## Work to complete
Copy out every entry precisely.

[Data items]
■ ■ ■ ■ ■

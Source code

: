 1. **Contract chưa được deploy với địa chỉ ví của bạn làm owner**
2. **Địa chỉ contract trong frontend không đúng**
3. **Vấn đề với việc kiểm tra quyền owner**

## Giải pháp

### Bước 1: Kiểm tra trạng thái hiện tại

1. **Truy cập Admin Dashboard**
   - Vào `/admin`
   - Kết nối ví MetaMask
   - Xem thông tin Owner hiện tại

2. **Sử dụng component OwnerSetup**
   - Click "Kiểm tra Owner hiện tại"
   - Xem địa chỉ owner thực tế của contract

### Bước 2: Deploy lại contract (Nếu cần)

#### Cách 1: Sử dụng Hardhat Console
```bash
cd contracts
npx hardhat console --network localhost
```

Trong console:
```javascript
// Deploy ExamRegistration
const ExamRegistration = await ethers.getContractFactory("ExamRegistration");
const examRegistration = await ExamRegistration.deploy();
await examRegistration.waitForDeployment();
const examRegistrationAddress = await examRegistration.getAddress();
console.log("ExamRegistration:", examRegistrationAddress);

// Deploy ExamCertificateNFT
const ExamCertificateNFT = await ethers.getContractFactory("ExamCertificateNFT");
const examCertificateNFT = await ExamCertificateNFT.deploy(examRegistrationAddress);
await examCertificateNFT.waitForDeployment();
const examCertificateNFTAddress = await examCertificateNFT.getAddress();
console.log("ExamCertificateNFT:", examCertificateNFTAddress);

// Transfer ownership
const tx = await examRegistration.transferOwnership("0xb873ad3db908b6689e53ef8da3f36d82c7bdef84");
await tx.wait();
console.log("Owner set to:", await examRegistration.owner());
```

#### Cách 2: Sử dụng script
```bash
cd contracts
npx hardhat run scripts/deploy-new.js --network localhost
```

■ ■ ■ ■ ■

## Solution to this exercise
Source code

: 1. **Contract chưa được deploy với địa chỉ ví của bạn làm owner**
2. **Địa chỉ contract trong frontend không đúng**
3. **Vấn đề với việc kiểm tra quyền owner**

## Giải pháp

### Bước 1: Kiểm tra trạng thái hiện tại

1. **Truy cập Admin Dashboard**
   - Vào `/admin`
   - Kết nối ví MetaMask
   - Xem thông tin Owner hiện tại

2. **Sử dụng component OwnerSetup**
   - Click "Kiểm tra Owner hiện tại"
   - Xem địa chỉ owner thực tế của contract

### Bước 2: Deploy lại contract (Nếu cần)

#### Cách 1: Sử dụng Hardhat Console
```bash
cd contracts
npx hardhat console --network localhost
```

Trong console:
```javascript
// Deploy ExamRegistration
const ExamRegistration = await ethers.getContractFactory("ExamRegistration");
const examRegistration = await ExamRegistration.deploy();
await examRegistration.waitForDeployment();
const examRegistrationAddress = await examRegistration.getAddress();
console.log("ExamRegistration:", examRegistrationAddress);

// Deploy ExamCertificateNFT
const ExamCertificateNFT = await ethers.getContractFactory("ExamCertificateNFT");
const examCertificateNFT = await ExamCertificateNFT.deploy(examRegistrationAddress);
await examCertificateNFT.waitForDeployment();
const examCertificateNFTAddress = await examCertificateNFT.getAddress();
console.log("ExamCertificateNFT:", examCertificateNFTAddress);

// Transfer ownership
const tx = await examRegistration.transferOwnership("0xb873ad3db908b6689e53ef8da3f36d82c7bdef84");
await tx.wait();
console.log("Owner set to:", await examRegistration.owner());
```

#### Cách 2: Sử dụng script
```bash
cd contracts
npx hardhat run scripts/deploy-new.js --network localhost
```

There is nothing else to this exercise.